Aidan Hartley Aidan Hartley

Wild life | 27 July 2017

The family are staying on the coast where it’s safe

issue 29 July 2017

Kenya

  We are on the beach, where our home is full of dystopian stories. My daughter Eve is whizzing through her A-level summer reading list, and as we share her books around we all have our noses in post-third world war Australia, the Republic of Gilead, in a submarine London and totalitarian future states. The novelist Lionel Shriver, an author of dystopias herself (with whom I once shared a house in Nairobi, before she called me a ‘spiritual pygmy’ in the dedication of her book Game Control
) says, ‘The greatest joy of dystopian fiction is that it’s make-believe. We can experiment with disaster imaginatively, close the book, then mix that martini.’ I my case I grab a Tusker beer and head back upcountry to the farm to face a dystopia that is very real in the here and now.
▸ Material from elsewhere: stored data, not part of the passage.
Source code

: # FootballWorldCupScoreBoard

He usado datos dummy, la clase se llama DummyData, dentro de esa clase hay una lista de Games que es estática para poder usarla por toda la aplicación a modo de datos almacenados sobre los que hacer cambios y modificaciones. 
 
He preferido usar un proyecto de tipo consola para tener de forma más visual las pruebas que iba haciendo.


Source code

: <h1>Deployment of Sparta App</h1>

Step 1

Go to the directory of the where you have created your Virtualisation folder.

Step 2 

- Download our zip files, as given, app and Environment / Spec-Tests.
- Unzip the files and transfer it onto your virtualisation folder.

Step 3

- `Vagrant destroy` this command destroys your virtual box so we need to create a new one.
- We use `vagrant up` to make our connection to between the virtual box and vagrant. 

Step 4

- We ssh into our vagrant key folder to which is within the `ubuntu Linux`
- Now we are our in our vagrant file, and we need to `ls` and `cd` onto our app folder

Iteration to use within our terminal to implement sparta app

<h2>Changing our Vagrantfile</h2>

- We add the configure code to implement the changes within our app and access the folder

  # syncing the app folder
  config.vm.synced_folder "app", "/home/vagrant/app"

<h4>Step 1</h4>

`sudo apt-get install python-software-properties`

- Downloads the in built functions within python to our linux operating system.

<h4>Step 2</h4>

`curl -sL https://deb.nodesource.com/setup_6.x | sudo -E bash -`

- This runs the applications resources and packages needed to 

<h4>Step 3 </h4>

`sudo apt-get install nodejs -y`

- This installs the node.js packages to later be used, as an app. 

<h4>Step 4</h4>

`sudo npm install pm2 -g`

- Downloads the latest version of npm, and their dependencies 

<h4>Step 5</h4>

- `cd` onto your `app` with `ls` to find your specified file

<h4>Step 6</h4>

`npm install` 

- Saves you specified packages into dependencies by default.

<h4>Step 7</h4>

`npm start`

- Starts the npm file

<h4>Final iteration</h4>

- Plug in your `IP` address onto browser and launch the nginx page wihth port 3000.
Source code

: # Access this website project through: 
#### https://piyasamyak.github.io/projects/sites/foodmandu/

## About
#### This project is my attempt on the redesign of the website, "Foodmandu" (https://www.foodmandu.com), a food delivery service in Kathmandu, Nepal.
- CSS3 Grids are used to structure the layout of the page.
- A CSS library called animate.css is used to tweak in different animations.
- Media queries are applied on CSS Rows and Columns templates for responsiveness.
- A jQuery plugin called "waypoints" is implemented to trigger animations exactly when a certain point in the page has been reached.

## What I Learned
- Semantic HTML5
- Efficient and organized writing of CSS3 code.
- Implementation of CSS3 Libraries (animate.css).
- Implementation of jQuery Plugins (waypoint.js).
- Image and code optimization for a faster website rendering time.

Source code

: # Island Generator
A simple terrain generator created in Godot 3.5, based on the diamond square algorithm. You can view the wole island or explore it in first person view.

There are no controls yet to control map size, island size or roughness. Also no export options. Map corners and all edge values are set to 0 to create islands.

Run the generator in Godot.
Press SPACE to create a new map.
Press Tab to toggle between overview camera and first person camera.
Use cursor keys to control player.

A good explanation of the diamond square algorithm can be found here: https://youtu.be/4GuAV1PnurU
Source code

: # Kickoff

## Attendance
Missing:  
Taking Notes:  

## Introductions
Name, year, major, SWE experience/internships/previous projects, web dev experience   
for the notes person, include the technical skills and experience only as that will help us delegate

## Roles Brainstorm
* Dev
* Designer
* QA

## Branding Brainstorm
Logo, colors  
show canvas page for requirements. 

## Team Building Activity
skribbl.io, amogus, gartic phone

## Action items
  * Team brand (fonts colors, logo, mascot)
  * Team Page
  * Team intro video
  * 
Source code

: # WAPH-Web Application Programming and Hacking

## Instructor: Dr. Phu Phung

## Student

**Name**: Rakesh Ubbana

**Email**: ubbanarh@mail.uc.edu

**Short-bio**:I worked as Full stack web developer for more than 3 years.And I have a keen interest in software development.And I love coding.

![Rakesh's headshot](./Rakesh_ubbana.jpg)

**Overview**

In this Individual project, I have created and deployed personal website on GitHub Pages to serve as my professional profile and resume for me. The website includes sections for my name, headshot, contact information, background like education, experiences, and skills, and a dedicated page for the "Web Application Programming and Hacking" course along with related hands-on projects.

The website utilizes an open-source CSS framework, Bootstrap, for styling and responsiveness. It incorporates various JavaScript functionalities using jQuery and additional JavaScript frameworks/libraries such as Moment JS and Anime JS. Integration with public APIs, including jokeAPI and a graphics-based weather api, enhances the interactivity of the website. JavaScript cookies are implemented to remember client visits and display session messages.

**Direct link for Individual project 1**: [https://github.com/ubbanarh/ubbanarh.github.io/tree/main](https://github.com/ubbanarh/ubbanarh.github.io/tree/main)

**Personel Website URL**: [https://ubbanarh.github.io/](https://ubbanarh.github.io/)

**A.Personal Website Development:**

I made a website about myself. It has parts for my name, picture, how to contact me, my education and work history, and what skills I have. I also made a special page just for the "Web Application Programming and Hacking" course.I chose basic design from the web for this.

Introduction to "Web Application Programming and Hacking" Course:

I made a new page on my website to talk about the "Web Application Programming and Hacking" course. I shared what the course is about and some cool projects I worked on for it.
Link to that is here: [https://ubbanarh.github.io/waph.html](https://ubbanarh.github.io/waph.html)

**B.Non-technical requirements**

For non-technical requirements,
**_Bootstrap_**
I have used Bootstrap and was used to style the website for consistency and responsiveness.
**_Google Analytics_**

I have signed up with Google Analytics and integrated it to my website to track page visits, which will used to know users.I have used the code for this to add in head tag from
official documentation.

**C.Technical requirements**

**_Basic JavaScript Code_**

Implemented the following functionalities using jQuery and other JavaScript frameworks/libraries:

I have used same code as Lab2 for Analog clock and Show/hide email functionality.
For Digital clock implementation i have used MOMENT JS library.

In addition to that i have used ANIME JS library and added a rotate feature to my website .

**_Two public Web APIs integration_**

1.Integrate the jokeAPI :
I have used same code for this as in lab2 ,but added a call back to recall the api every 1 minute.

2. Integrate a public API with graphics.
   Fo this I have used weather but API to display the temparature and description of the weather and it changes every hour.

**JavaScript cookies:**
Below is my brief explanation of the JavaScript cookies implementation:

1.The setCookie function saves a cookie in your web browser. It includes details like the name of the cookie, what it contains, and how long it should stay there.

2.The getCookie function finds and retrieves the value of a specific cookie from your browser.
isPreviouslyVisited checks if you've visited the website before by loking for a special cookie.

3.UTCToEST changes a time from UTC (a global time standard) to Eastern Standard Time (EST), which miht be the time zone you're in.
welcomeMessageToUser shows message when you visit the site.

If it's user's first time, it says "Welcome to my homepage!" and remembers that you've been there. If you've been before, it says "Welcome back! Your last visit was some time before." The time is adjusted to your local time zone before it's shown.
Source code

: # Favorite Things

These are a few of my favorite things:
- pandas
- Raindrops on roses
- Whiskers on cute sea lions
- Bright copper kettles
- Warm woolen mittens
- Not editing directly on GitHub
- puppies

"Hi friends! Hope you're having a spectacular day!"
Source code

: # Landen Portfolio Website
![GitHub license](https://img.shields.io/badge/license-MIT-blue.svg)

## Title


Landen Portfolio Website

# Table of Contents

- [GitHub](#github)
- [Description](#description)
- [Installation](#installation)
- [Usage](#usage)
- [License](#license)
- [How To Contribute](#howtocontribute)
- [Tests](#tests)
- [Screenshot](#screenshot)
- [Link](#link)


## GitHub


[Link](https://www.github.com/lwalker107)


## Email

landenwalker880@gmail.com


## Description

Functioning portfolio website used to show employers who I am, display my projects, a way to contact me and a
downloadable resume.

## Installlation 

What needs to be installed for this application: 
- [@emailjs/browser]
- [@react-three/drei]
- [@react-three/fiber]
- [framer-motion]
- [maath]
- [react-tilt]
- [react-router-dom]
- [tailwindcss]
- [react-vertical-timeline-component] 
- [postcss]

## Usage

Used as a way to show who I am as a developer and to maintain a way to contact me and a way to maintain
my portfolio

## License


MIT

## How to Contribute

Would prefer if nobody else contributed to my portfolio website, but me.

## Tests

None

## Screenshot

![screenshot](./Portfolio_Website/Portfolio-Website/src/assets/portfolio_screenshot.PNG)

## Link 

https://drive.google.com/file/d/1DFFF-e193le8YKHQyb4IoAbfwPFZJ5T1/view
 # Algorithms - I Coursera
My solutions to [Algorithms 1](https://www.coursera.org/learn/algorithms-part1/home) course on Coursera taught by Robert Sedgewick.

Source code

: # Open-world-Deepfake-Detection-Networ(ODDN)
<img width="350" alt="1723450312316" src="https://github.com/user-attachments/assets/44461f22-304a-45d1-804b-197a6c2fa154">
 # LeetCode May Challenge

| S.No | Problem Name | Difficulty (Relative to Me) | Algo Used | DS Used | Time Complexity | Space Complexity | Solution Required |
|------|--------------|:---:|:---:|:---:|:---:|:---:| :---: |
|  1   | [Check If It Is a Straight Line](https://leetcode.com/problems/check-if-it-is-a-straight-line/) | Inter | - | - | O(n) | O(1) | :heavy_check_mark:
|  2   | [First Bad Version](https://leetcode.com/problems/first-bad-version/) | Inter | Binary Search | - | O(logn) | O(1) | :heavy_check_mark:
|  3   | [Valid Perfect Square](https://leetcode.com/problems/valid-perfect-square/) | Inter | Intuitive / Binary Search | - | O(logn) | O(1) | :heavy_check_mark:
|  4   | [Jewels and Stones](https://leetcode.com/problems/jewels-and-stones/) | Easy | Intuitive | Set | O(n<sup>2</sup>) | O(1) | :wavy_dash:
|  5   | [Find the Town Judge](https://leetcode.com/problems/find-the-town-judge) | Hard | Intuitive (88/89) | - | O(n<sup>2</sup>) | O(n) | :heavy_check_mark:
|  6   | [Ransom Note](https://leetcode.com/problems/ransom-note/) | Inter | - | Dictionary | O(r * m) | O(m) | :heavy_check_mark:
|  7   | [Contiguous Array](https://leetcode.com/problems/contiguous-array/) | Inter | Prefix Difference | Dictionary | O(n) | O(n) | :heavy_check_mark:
During our last national elections in 2013 cattle rustlers raided the farm three nights in a row. I am still looking for seven breeding cows that were stolen and never came home. One night a bandit emptied a clip of AK-47 bullets into my car while I was driving to dinner at my neighbour’s house. This time we decided the family should stay on the coast for the elections on 8 August. Most of Kenya is entirely safe. Tourists are flocking to the Maasai Mara to see the annual wildebeest migration. Here in the Indian Ocean town where we stay at my mother’s house, people are very decent and we have never seen unrest. Life here is simple, with coconuts dropping from the trees and fishermen bringing the daily catch up the path from the beach each day. I am therefore heading home to the farm alone, to be with our staff team and all the cattle during the election period. Our local MP recently appeared in court for allegedly promising to seize farms and kick all whites out of our ranching district of Laikipia if he wins power again.